No, I am afraid that time is very tight.
The predecessor Committee to mine suggested 10%, with a 15% allowance in exceptional circumstance. That was agreed across the parties in 2015; this is a far more modest proposal. Of course the Boundary Commission should aim to be dead on—no one is saying otherwise—but where that is impossible, we should allow it flexibility. To use a judicial analogy, we should allow the judge to use their expertise, rather than tying their hands behind their back.
We know that if the rules are written incorrectly, we will get a gerrymandered outcome. That is not the fault of the commissioners; it is not the fault of the judges, although it is not a judicial but a quasi-judicial process; it is a fault in how the rules are written, which is why it is so important that the question should come back here. It is not we who vote in Parliament; our votes are for the people, so removing this place’s oversight is removing the oversight of the people.

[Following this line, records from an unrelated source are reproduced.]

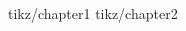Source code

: \documentclass[a4paper,10pt,twoside]{book}
\begin{document}
\begin{CJK}{UTF8}{song}

\CJKtilde
\sloppy\CJKspace
\CJKindent
 {tikz/chapter1}
 {tikz/chapter2}
\newpage
\printindex
\newpage
\end{CJK}
\end{document}
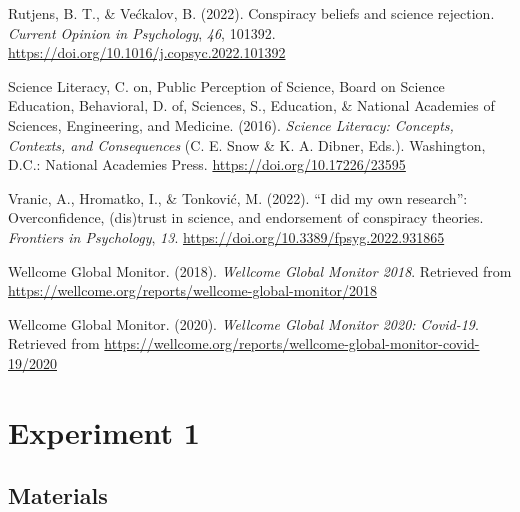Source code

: \documentclass[
  doc,floatsintext]{apa6}
\newlength{\cslhangindent}
\newenvironment{CSLReferences}[2] %
 {\begin{list}{}{%
  \setlength{\itemindent}{0pt}
  \setlength{\leftmargin}{0pt}
  \setlength{\parsep}{0pt}
  \ifodd #1
   \setlength{\leftmargin}{\cslhangindent}
   \setlength{\itemindent}{-1\cslhangindent}
  \fi
  \setlength{\itemsep}{#2\baselineskip}}}
 {\end{list}}
\begin{document}
\begin{CSLReferences}{1}{0}
Rutjens, B. T., \& Većkalov, B. (2022). Conspiracy beliefs and science rejection. \emph{Current Opinion in Psychology}, \emph{46}, 101392. \url{https://doi.org/10.1016/j.copsyc.2022.101392}

Science Literacy, C. on, Public Perception of Science, Board on Science Education, Behavioral, D. of, Sciences, S., Education, \& National Academies of Sciences, Engineering, and Medicine. (2016). \emph{Science Literacy: Concepts, Contexts, and Consequences} (C. E. Snow \& K. A. Dibner, Eds.). Washington, D.C.: National Academies Press. \url{https://doi.org/10.17226/23595}

Vranic, A., Hromatko, I., \& Tonković, M. (2022). {``}I did my own research{''}: Overconfidence, (dis)trust in science, and endorsement of conspiracy theories. \emph{Frontiers in Psychology}, \emph{13}. \url{https://doi.org/10.3389/fpsyg.2022.931865}

Wellcome Global Monitor. (2018). \emph{Wellcome Global Monitor 2018}. Retrieved from \url{https://wellcome.org/reports/wellcome-global-monitor/2018}

Wellcome Global Monitor. (2020). \emph{Wellcome Global Monitor 2020: Covid-19}. Retrieved from \url{https://wellcome.org/reports/wellcome-global-monitor-covid-19/2020}

\end{CSLReferences}

\newpage

\appendix


\section{Experiment 1}\label{exp1}

\subsection{Materials}\label{materials-3}

\FloatBarrier
\end{document}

Finally, I will quickly touch on how we look at the numbers. The 1917 boundary review, which was the first major boundary review in this country, used census data. The 1911 census, which I have been looking at recently while doing my ancestry—scarily, I am related to the Eustices; I must inform the Secretary of State for Environment, Food and Rural Affairs—was used as the building block, because it was both the census and the electoral roll. Splitting it has meant that we no longer have an automated electoral roll. If we either had an automated electoral roll or used the census, we would have fairer constituencies as well. I am disappointed that the Government have not included that.